Owning a production Postgres database is never boring.
The other day, I’m looking for trouble (as I am wont to do), and I notice this weird curve in the production database metrics:

So we’ve got these spikes in WALWrite: the number of processes waiting to write to the write-ahead log (or “WAL”). The write-ahead log is written serially, so sometimes there’s contention for the mutex that lets you write to it. A queue forms.
But why does WALWrite spike periodically, every 6 minutes? Is this some cron job run amok? (*/6 * * * *? But then they’d only be 4 minutes apart at the hour boundaries…) Does a customer do some API request that updates a ton of records? Do I need to worry about this getting worse?
So I zoom out to see when the WALWrite spikes started:

It started about 3 hours ago. Okay: what else started about 3 hours ago?
I scroll around looking at the database graphs. After about 15 minutes of highly scientific squinting and head-tilting, I’ve got two more graphs on my screen. The first is “Max transaction duration.” That is: the age of the oldest open transaction.

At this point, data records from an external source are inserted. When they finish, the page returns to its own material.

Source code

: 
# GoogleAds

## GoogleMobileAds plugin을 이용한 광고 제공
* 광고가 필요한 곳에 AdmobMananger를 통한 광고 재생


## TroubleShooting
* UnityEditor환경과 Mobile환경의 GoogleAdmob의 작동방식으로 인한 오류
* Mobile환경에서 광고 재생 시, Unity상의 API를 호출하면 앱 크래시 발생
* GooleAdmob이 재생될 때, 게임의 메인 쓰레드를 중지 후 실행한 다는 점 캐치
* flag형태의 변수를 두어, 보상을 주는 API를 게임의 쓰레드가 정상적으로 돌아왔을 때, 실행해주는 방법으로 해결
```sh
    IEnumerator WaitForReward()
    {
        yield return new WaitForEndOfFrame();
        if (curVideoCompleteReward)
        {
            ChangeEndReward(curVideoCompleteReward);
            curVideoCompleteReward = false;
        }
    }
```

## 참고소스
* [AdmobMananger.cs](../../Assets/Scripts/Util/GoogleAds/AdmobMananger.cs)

This is definitely related. It shares that 6-minute period, and the sawtooth pattern also started 3 hours ago. Great.
After a bit of digging and a brief Slack conversation, I know the reason for this sawtooth pattern. There’s an ongoing backfill into BigQuery via Datastream. As far as I can tell, what a Datastream backfill does, is it starts a transaction and then uses a cursor to page through the rows of the table. Something like:
BEGIN;
DECLARE curs CURSOR FOR SELECT * FROM table OFFSET ?;
OPEN curs;
FETCH FORWARD ? FROM curs INTO ?;
FETCH FORWARD ? FROM curs INTO ?;
/* ~6 minutes later */
ROLLBACK;
After about 6 minutes the transaction closes and a new transaction begins, with a new offset. Repeat until table is backfilled.
The other new graph is “pages dirtied” by a particular query:

Now I don’t know what “pages dirtied” means. I look up “dirty page” on Urban Dictionary, but it’s a miss. So I resort to Googling around for a while. I eventually land on this Cybertec blog post (there’s always a Cybertec post. God bless ’em), which demystifies shared buffers for me.
When Postgres needs to write to a page, it:
- Writes the change to the WAL
- Writes the change to a buffer, marking the buffer as dirty in the process
Then a process called the background writer comes along at some point later and writes the dirty buffer to disk. Great! So that’s what “pages dirtied” means.
Except – and this is wild – the particular query whose “pages dirtied” rate is shown in the graph above is, SELECT * FROM foo WHERE id = ?. Yes you read that right: SELECT. Now I’m no SQL expert, but I thought SELECT (absent a FOR clause) was a read-only operation. Right? So what’s this about writing?
In fact, come to think of it, the sawtooth workload from before – the Datastream backfill – was also a read-only workload. So, good news and bad news. The good news is I’ve identified 2 workloads that correlate closely to the WALWrite spikes I’m trying to explain. The bad news is: they’re both read-only workloads.
At this point I need a walk, so I put on my hat and coat and I stomp through slush to the coffee shop. I feel flummoxed, and I try to think about literally anything else – Cyberpunk 2077… the French Revolution… what I’m gonna make for dinner. Anything but Postgres.
So, a few minutes minutes later, I’m waiting in line at a coffee shop, reading Postgres StackOverflow posts on my phone. And I find this one. Cybertec again! These guys are everywhere. What I learn from this post is revelatory: SELECT queries in Postgres are not read-only. True, a SELECT can’t modify rows. But it can sure as hell modify tuples!
A tuple is basically a version of a row. When you UPDATE (or DELETE) a row, Postgres doesn’t just update the data in place. It creates a new tuple with the new data and adds that tuple to the heap. It also adds entries to any relevant indexes.
There is no “row” in the heap. There are only tuples. A SELECT query doesn’t just “fetch” a row. It fetches some number of tuples, determines which tuple is visible to the present transaction, and uses that tuple’s data to construct a row.
In order to make that visibility determination, Postgres needs to know, for each tuple fetched, whether the transaction that wrote that tuple has ended. It can determine this by referring to the commit log (pg_clog), but that involves disk reads, so it’s not very fast. Wouldn’t it be great if somehow we could cache the result of that pg_clog lookup so that subsequent queries can skip it?
Enter hint bits. When a SELECT checks pg_clog and determines that the transaction that wrote a tuple is closed, it sets a bit on that tuple. A “hint bit.” This way, subsequent SELECTs that fetch the same tuple won’t have to consult pg_clog.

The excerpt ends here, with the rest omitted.